··· Entries supplied

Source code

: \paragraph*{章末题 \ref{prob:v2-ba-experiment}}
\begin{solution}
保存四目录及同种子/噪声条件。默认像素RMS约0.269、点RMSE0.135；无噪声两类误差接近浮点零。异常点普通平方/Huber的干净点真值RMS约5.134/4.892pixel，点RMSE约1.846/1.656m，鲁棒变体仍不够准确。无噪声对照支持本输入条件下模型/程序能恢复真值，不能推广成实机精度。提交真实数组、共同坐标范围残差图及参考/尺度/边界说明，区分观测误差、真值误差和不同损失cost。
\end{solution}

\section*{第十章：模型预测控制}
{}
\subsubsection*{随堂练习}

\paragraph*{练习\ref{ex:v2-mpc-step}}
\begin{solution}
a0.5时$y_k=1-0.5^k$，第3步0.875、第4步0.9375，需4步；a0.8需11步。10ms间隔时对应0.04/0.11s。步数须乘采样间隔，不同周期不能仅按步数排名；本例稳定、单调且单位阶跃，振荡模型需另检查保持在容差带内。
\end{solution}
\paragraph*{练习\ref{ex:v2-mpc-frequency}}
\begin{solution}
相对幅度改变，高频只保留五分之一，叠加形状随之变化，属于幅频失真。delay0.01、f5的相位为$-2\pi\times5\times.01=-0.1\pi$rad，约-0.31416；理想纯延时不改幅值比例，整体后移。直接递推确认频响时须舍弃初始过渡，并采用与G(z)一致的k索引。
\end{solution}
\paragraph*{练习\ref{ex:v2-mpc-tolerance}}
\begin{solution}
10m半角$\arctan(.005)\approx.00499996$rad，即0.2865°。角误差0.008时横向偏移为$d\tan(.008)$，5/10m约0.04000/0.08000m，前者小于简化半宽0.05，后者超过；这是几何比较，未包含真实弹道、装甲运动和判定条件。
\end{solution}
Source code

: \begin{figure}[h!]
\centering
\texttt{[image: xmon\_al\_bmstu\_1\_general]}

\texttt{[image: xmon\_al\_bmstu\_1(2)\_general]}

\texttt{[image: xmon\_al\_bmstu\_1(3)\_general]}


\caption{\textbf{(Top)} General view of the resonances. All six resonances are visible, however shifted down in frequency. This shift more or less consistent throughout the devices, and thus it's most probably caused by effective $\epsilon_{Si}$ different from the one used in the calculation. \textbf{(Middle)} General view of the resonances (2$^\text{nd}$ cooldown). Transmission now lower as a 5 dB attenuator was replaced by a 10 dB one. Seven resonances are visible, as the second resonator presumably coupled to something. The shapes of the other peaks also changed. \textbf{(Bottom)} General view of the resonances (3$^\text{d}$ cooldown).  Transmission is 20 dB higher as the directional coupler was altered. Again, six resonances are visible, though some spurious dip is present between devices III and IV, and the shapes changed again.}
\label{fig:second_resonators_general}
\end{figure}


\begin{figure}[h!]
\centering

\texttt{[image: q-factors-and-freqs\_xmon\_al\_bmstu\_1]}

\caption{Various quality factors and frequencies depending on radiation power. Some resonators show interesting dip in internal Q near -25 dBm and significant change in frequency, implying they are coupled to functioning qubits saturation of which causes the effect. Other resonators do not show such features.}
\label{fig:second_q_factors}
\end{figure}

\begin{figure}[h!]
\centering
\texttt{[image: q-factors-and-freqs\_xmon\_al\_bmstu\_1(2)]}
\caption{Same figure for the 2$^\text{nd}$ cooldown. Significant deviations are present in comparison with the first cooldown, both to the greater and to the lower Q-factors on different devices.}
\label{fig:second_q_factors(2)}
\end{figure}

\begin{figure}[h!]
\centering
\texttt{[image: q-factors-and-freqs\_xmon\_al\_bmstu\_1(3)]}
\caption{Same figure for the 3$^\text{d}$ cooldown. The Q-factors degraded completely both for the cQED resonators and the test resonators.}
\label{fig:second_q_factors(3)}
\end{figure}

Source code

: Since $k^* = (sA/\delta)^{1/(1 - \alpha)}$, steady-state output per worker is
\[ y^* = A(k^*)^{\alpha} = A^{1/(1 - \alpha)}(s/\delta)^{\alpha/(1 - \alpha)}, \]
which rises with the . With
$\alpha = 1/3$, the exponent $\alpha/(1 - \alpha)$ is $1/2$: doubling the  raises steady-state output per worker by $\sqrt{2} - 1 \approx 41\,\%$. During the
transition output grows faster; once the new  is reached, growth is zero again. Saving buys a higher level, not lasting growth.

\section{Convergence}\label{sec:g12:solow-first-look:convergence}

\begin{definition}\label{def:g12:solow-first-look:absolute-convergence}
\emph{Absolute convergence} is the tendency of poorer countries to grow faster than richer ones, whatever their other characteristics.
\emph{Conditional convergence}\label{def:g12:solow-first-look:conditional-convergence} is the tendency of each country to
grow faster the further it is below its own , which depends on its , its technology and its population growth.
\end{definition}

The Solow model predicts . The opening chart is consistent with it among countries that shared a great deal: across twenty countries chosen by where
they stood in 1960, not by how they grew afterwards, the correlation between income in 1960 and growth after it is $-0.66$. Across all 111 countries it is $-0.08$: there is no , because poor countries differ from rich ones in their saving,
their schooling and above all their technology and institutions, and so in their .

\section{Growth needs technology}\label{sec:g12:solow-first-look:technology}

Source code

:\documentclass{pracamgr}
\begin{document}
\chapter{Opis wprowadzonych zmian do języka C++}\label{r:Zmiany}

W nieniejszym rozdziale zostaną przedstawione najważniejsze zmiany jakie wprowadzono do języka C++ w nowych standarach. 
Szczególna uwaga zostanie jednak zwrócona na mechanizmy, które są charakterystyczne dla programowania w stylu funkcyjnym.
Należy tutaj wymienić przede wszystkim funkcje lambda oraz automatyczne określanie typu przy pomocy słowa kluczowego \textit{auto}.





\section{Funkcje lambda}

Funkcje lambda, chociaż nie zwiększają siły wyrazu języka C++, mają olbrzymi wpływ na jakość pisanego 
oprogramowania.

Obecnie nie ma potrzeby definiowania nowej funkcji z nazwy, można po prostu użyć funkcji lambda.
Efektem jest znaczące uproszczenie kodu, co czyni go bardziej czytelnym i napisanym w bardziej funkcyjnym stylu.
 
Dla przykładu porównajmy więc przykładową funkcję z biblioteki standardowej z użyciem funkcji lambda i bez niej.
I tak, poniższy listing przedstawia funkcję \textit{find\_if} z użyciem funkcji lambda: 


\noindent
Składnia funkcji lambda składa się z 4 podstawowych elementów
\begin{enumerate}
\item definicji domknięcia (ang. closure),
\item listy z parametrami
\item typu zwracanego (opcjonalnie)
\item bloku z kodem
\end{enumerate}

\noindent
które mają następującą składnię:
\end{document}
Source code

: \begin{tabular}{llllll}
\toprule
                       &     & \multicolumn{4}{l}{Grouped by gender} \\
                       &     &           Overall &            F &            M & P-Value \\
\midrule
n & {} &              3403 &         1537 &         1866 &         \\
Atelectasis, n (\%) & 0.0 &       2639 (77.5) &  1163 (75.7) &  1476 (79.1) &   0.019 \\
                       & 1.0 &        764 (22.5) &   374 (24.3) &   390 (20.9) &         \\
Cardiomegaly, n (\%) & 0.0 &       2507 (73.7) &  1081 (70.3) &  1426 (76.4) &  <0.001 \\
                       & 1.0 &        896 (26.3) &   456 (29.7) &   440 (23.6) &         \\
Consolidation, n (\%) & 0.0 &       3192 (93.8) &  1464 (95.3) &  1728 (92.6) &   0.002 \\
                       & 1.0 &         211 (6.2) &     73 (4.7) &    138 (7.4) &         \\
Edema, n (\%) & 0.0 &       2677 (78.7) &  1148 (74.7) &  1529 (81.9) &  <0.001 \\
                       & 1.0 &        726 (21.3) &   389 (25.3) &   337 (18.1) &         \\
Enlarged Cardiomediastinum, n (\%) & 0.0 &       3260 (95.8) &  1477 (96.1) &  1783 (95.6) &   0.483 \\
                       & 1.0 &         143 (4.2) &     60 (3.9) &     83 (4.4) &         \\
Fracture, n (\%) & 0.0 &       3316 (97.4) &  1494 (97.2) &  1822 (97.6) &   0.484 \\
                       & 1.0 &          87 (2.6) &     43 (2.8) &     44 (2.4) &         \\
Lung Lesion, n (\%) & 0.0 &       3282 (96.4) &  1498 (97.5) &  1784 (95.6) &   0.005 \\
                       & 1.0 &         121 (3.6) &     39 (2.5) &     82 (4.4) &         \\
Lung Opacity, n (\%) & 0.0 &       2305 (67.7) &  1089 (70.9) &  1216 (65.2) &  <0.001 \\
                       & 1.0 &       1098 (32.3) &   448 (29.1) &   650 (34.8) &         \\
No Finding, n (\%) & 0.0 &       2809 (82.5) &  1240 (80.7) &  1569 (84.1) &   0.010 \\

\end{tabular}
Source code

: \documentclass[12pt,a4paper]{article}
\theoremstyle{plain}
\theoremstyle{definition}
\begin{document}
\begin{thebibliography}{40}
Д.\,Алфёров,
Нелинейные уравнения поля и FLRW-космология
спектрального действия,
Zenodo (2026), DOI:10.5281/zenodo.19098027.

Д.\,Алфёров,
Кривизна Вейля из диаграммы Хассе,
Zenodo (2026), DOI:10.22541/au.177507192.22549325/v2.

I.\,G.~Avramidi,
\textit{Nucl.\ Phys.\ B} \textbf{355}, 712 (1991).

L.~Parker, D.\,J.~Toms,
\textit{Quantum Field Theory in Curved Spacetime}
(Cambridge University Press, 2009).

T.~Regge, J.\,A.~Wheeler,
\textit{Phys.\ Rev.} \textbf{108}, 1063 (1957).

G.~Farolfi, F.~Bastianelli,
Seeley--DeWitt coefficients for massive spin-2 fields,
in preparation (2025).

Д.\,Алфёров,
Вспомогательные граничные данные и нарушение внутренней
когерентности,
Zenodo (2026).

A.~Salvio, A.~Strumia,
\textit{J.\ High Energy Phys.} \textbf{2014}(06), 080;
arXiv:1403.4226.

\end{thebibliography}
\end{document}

······

Problem description
Scan the records for the string "convergence". Copy each line in which it appears.

Answer to this exercise
\section{Convergence}\label{sec:g12:solow-first-look:convergence}
\begin{definition}\label{def:g12:solow-first-look:absolute-convergence}
\emph{Absolute convergence} is the tendency of poorer countries to grow faster than richer ones, whatever their other characteristics.
\emph{Conditional convergence}\label{def:g12:solow-first-look:conditional-convergence} is the tendency of each country to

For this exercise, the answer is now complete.